Clearway has signed nearly 1.2 GW of PPAs with Google across three states, making Google one of its largest corporate offtakers. The 650 MW Swan Solar project in Missouri and Goat Mountain wind repowering in Texas (targeted for 2027, backed by a 15-year hyperscaler PPA) are among the most visible data center-linked projects. In total, Clearway signed approximately 2 GW of contracts to supply data center customers in the 12 months through year-end 2025.

Growth strategy

Sponsor dropdowns
CEG → CWEN pipeline

CEG develops and constructs projects, then offers them to Clearway Energy, Inc. once they are operating and contracted. This "dropdown" mechanism gives CWEN a visible pipeline of future CAFD without requiring it to take development-stage risk. CEG had 11.2 GW of late-stage opportunities as of the FY2025 investor update, with dropdown commitments extending through 2028. The 291 MW storage portfolio in California and Colorado (expected 2026 COD) and the 520 MW Royal Slope solar-plus-storage project in Washington are among the committed near-term dropdowns.

Repowering
Extending asset life and contract terms

Many of Clearway's wind farms are approaching the end of their original PPA terms. Repowering — replacing older turbines and related components with newer, higher-output equipment — extends project life, qualifies for IRA production tax credits, and supports a new long-term contract. The Goat Mountain wind repowering in Texas (a $200 million investment, 15-year PPA with a hyperscaler, 2027 target COD) is the highest-profile example. Clearway has multiple repowerings on schedule for 2026 and 2027.

Financials

Clearway reported $1.43 billion in FY2025 operating revenues, adjusted EBITDA of $1.22 billion, and CAFD of $430 million. The company posted a consolidated net loss of $231 million on a GAAP basis, primarily reflecting depreciation and amortization on its asset base and interest expense on $7.9 billion of long-term debt. Net income attributable to Clearway common stockholders was $169 million. Total liquidity was $1.06 billion at year-end.

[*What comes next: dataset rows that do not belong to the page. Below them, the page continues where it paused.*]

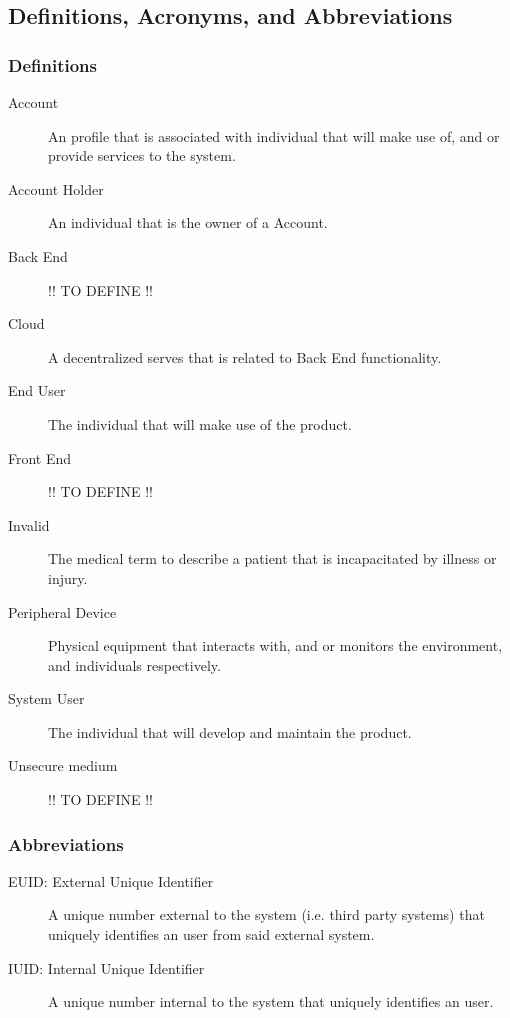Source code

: \subsection{Definitions, Acronyms, and Abbreviations}
\subsubsection{Definitions}
	\begin{description}
		\item[Account] An profile that is associated with individual that will make use of, and or provide services to the system.
		\item[Account Holder] An individual that is the owner of a Account.
		\item[Back End] !! TO DEFINE !!
		\item[Cloud] A decentralized serves that is related to Back End functionality.
		\item[End User] The individual that will make use of the product.
		\item[Front End] !! TO DEFINE !!
		\item[Invalid] The medical term to describe a patient that is  incapacitated by illness or injury.
		\item[Peripheral Device]  Physical equipment that interacts with, and or monitors the environment, and individuals respectively.
		\item[System User] The individual that will develop and maintain the product.
		\item[Unsecure medium] !! TO DEFINE !!
	\end{description}
\subsubsection{Abbreviations}
	\begin{description}
		\item[EUID: External Unique Identifier] A unique number external to the system (i.e. third party systems) that uniquely identifies an user from said external system.
		\item[IUID: Internal Unique Identifier] A unique number internal to the system that uniquely identifies an user.
	\end{description}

The company raised $600 million in senior unsecured notes due 2034 at 5.75% during 2025 and raised $50 million in Class C equity to fund acquisitions and project commitments. The quarterly dividend as of Q1 2026 is $0.4602 per share, or approximately $1.84 annualized. Clearway has grown its dividend at a mid-single-digit annual rate as CAFD has increased through dropdowns and repowering.

The 2026 CAFD guidance of $470-510 million is supported by the expected contribution of projects coming online in 2025 and early 2026, repowerings, and completed dropdown acquisitions. The longer-term 2030 CAFD per share target of $2.90-$3.10 depends on executing the CEG dropdown pipeline and the data center PPA backlog. Over $22 billion has been raised to finance 350-plus distinct projects across the Clearway platform since inception.